What I need you to know, what I plead for you to believe, is that I love you. I will always love you. There has never been anyone else for me. Only you. And I love our child, if possible, even more.

Our precious little girl has somehow, even with our life on the run, kept your verve for life and your sense of humor. When she smiles, I see you. I hope she’s still able to smile when she finds you. I hope the black of my world hasn’t forever darkened hers.

As I write this and put the letter where only Addy knows, I am sure of one thing. I know you will protect her with every fiber, every breath in your being.

And I’m sorry to say you may have to.

I won’t say their name here in case there’s a chance to keep you both safe from them. I’ve been building something for years, before I even found you, something I hope you can trade your lives for if they do show up at your door. It’s an insurance policy of sorts. If you have Addy, you’ll have it, but don’t use it unless they come for you. It’ll be so much better for everyone if they don’t know either of you exists.

I won’t ask for your forgiveness because I understand there is no redeeming myself for any of the things I’ve done. But I know there was a time when our love meant everything to you, and I call on those feelings to be your guide as I beg you not to hold my mistakes against our daughter. Please give her freely the love you once gave me. Please let her see the Ryder Hatley I fell head over heels for. The person who allowed me to forget briefly what I’d escaped. The person who allowed me to hope for something better than the life I’d found myself living.

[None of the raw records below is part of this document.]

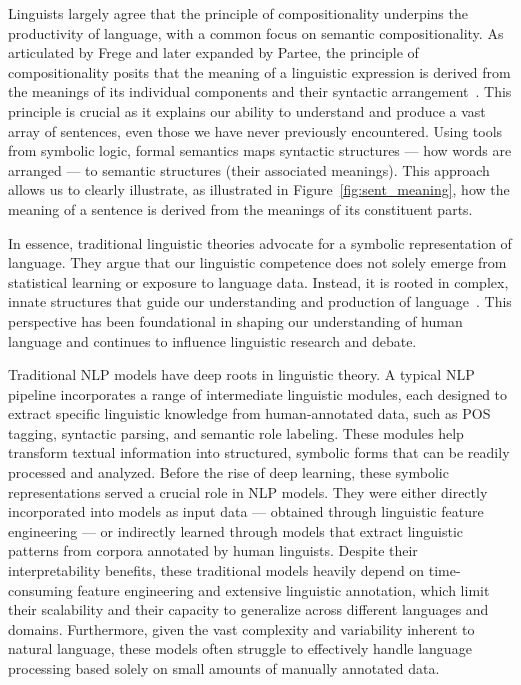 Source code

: Linguists largely agree that the principle of compositionality underpins the productivity of language, with a common focus on semantic compositionality. As articulated by Frege and later expanded by Partee, the principle of compositionality posits that the meaning of a linguistic expression is derived from the meanings of its individual components and their syntactic arrangement~\citep{frege_1892,partee1984compositionality}.  This principle is crucial as it explains our ability to understand and produce a vast array of sentences, even those we have never previously encountered. Using tools from symbolic logic, formal semantics maps syntactic structures --- how words are arranged --- to semantic structures (their associated meanings). This approach allows us to clearly illustrate, as illustrated in Figure~\ref{fig:sent_meaning}, how the meaning of a sentence is derived from the meanings of its constituent parts.

In essence, traditional linguistic theories advocate for a symbolic representation of language. They argue that our linguistic competence does not solely emerge from statistical learning or exposure to language data. Instead, it is rooted in complex, innate structures that guide our understanding and production of language~\citep{chomsky1965aspects, hauser2002faculty}. This perspective has been foundational in shaping our understanding of human language and continues to influence linguistic research and debate.

Traditional NLP models have deep roots in linguistic theory. A typical NLP pipeline incorporates a range of intermediate linguistic modules, each designed to extract specific linguistic knowledge from human-annotated data, such as POS tagging, syntactic parsing, and semantic role labeling. These modules help transform textual information into structured, symbolic forms that can be readily processed and analyzed. Before the rise of deep learning, these symbolic representations served a crucial role in NLP models. They were either directly incorporated into models as input data --- obtained through linguistic feature engineering --- or indirectly learned through models that extract linguistic patterns from corpora annotated by human linguists. Despite their interpretability benefits, these traditional models heavily depend on time-consuming feature engineering and extensive linguistic annotation, which limit their scalability and their capacity to generalize across different languages and domains. Furthermore, given the vast complexity and variability inherent to natural language, these models often struggle to effectively handle language processing based solely on small amounts of manually annotated data.
 

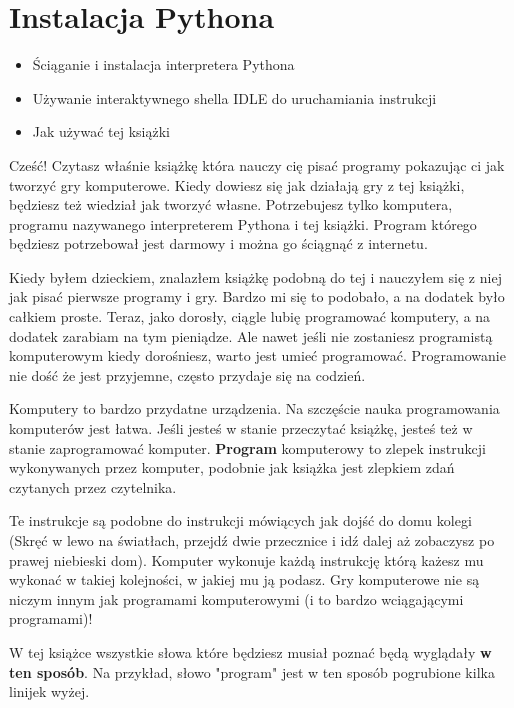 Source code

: \documentclass{book}
\newcommand{\btopicscovered}{
	\begin{graybox}
	\begin{itemize}
}
\newcommand{\etopicscovered}{
	\end{itemize}
	\end{graybox}
}
\begin{document}
\chapter{Instalacja Pythona}
\btopicscovered
	\item Ściąganie i instalacja interpretera Pythona
	\item Używanie interaktywnego shella IDLE do uruchamiania instrukcji
	\item Jak używać tej książki
\etopicscovered



Cześć! Czytasz właśnie książkę która nauczy cię pisać programy pokazując ci jak tworzyć gry komputerowe. Kiedy dowiesz się jak działają gry z tej książki, będziesz też wiedział jak tworzyć własne. Potrzebujesz tylko komputera, programu nazywanego interpreterem Pythona i tej książki. Program którego będziesz potrzebował jest darmowy i można go ściągnąć z internetu.

Kiedy byłem dzieckiem, znalazłem książkę podobną do tej i nauczyłem się z niej jak pisać pierwsze programy i gry. Bardzo mi się to podobało, a na dodatek było całkiem proste. Teraz, jako dorosły, ciągle lubię programować komputery, a na dodatek zarabiam na tym pieniądze. Ale nawet jeśli nie zostaniesz programistą komputerowym kiedy dorośniesz, warto jest umieć programować. Programowanie nie dość że jest przyjemne, często przydaje się na codzień.

Komputery to bardzo przydatne urządzenia. Na szczęście nauka programowania komputerów jest łatwa. Jeśli jesteś w stanie przeczytać książkę, jesteś też w stanie zaprogramować komputer. {\bf Program} komputerowy to zlepek instrukcji wykonywanych przez komputer, podobnie jak książka jest zlepkiem zdań czytanych przez czytelnika.

Te instrukcje są podobne do instrukcji mówiących jak dojść do domu kolegi (Skręć w lewo na światłach, przejdź dwie przecznice i idź dalej aż zobaczysz po prawej niebieski dom). Komputer wykonuje każdą instrukcję którą każesz mu wykonać w takiej kolejności, w jakiej mu ją podasz. Gry komputerowe nie są niczym innym jak programami komputerowymi (i to bardzo wciągającymi programami)!

W tej książce wszystkie słowa które będziesz musiał poznać będą wyglądały {\bf w ten sposób}. Na przykład, słowo "program" jest w ten sposób pogrubione kilka linijek wyżej.
\end{document}
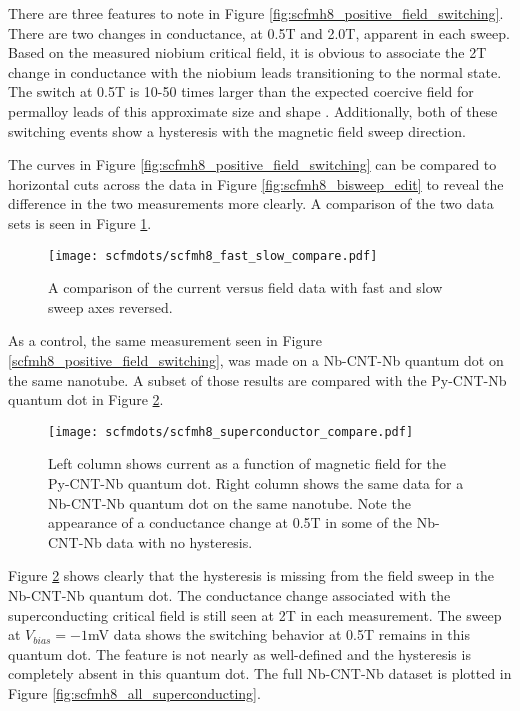 There are three features to note in Figure \ref{fig:scfmh8_positive_field_switching}. There are two changes in conductance, at 0.5T and 2.0T, apparent in each sweep. Based on the measured niobium critical field, it is obvious to associate the 2T change in conductance with the niobium leads transitioning to the normal state. The switch at 0.5T is 10-50 times larger than the expected coercive field for permalloy leads of this approximate size and shape \cite{Aurich2010, Preusche2009}. Additionally, both of these switching events show a hysteresis with the magnetic field sweep direction. 

The curves in Figure \ref{fig:scfmh8_positive_field_switching} can be compared to horizontal cuts across the data in Figure \ref{fig:scfmh8_bisweep_edit} to reveal the difference in the two measurements more clearly. A comparison of the two data sets is seen in Figure \ref{fig:scfmh8_fast_slow_compare}. 

\begin{figure}
    \centering
    \texttt{[image: scfmdots/scfmh8\_fast\_slow\_compare.pdf]}
    \caption{A comparison of the current versus field data with fast and slow sweep axes reversed.}
    \label{fig:scfmh8_fast_slow_compare}
\end{figure}

As a control, the same measurement seen in Figure \ref{scfmh8_positive_field_switching},  was made on a Nb-CNT-Nb quantum dot on the same nanotube. A subset of those results are compared with the Py-CNT-Nb quantum dot in Figure \ref{fig:scfmh8_superconductor_compare}.

\begin{figure}
    \centering
    \texttt{[image: scfmdots/scfmh8\_superconductor\_compare.pdf]}
    \caption{Left column shows current as a function of magnetic field for the Py-CNT-Nb quantum dot. Right column shows the same data for a Nb-CNT-Nb quantum dot on the same nanotube. Note the appearance of a conductance change at 0.5T in some of the Nb-CNT-Nb data with no hysteresis.}
    \label{fig:scfmh8_superconductor_compare}
\end{figure}

Figure \ref{fig:scfmh8_superconductor_compare} shows clearly that the hysteresis is missing from the field sweep in the Nb-CNT-Nb quantum dot. The conductance change associated with the superconducting critical field is still seen at 2T in each measurement. The sweep at $V_{bias}=-1$mV data shows the switching behavior at 0.5T remains in this quantum dot. The feature is not nearly as well-defined and the hysteresis is completely absent in this quantum dot. The full Nb-CNT-Nb dataset is plotted in Figure \ref{fig:scfmh8_all_superconducting}. 

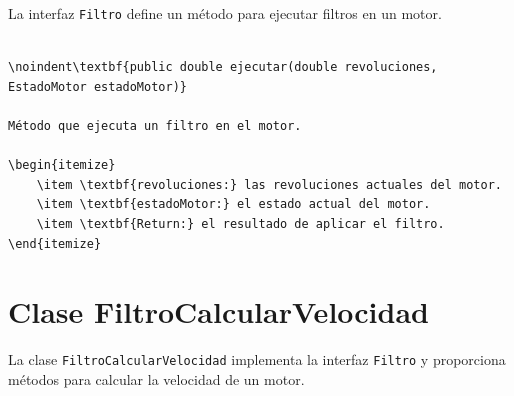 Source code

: \documentclass{article}
\begin{document}
La interfaz \texttt{Filtro} define un método para ejecutar filtros en un motor.

\begin{lstlisting}

\noindent\textbf{public double ejecutar(double revoluciones, EstadoMotor estadoMotor)}

Método que ejecuta un filtro en el motor.

\begin{itemize}
    \item \textbf{revoluciones:} las revoluciones actuales del motor.
    \item \textbf{estadoMotor:} el estado actual del motor.
    \item \textbf{Return:} el resultado de aplicar el filtro.
\end{itemize}

\end{lstlisting}



\section{Clase FiltroCalcularVelocidad}

La clase \texttt{FiltroCalcularVelocidad} implementa la interfaz \texttt{Filtro} y proporciona métodos para calcular la velocidad de un motor.
\end{document}
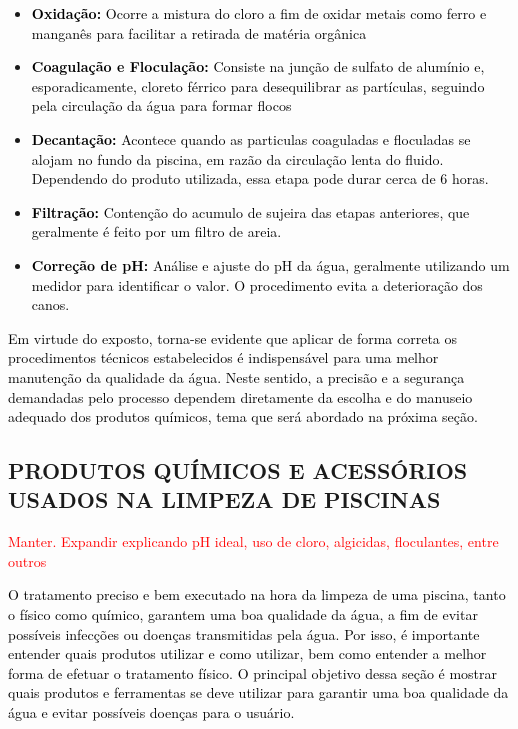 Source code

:         \begin{itemize}
            \item \textbf{\textcolor{black}{Oxidação:}} \textcolor{black}{Ocorre a mistura do cloro a fim de oxidar metais como ferro e manganês para facilitar a retirada de matéria orgânica}
            
            \item \textbf{\textcolor{black}{Coagulação e Floculação:}} \textcolor{black}{Consiste na junção de sulfato de alumínio e, esporadicamente, cloreto férrico para desequilibrar as partículas, seguindo pela circulação da água para formar flocos}
             
            \item \textbf{\textcolor{black}{Decantação:}} \textcolor{black}{Acontece quando as particulas coaguladas e floculadas se alojam no fundo da piscina, em razão da circulação lenta do fluido. Dependendo do produto utilizada, essa etapa pode durar cerca de 6 horas.}

            \item \textbf{\textcolor{black}{Filtração:}} \textcolor{black}{Contenção do acumulo de sujeira das etapas anteriores, que geralmente é feito por um filtro de areia.}

            \item \textbf{\textcolor{black}{Correção de pH:}} \textcolor{black}{Análise e ajuste do pH da água, geralmente utilizando um medidor para identificar o valor. O procedimento evita a deterioração dos canos.}
            
        \end{itemize}

        \textcolor{black}{Em virtude do exposto, torna-se evidente que aplicar de forma correta os procedimentos técnicos estabelecidos é indispensável para uma melhor manutenção da qualidade da água. Neste sentido, a precisão e a segurança demandadas pelo processo dependem diretamente da escolha e do manuseio adequado dos produtos químicos, tema que será abordado na próxima seção.}


    \subsection{PRODUTOS QUÍMICOS E ACESSÓRIOS USADOS NA LIMPEZA DE PISCINAS}
        \textcolor{red}{Manter. Expandir explicando pH ideal, uso de cloro, algicidas, floculantes, entre outros}

        \textcolor{black}{O tratamento preciso e bem executado na hora da limpeza de uma piscina, tanto o físico como químico, garantem uma boa qualidade da água, a fim de evitar possíveis infecções ou doenças transmitidas pela água. Por isso, é importante entender quais produtos utilizar e como utilizar, bem como entender a melhor forma de efetuar o tratamento físico. O principal objetivo dessa seção é mostrar quais produtos e ferramentas se deve utilizar para garantir uma boa qualidade da água e evitar possíveis doenças para o usuário.}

Sincerely, regretfully, and with all the love I still feel for you,

Ravyn

My jaw was clenched so tight I thought my teeth might crack. I balled the paper in my hand, crumpling the words that were tearing apart my walls and my scars and making them bleed fresh and new. How dare she talk of loving me! How dare she!

Fuck.

I closed my eyes, leaning back against the wall.

She’d been running. Running scared. And she hadn’t trusted me enough to tell me. Hadn’t believed we could face it together. What did that say about me? About us? Could I even believe her? She’d lied about everything before. Maybe this was just one more lie. Maybe she just needed some damn sucker to take in her child if she ended up dead because she was working with a fucking cartel. Maybe I was the only damn sucker she could think of.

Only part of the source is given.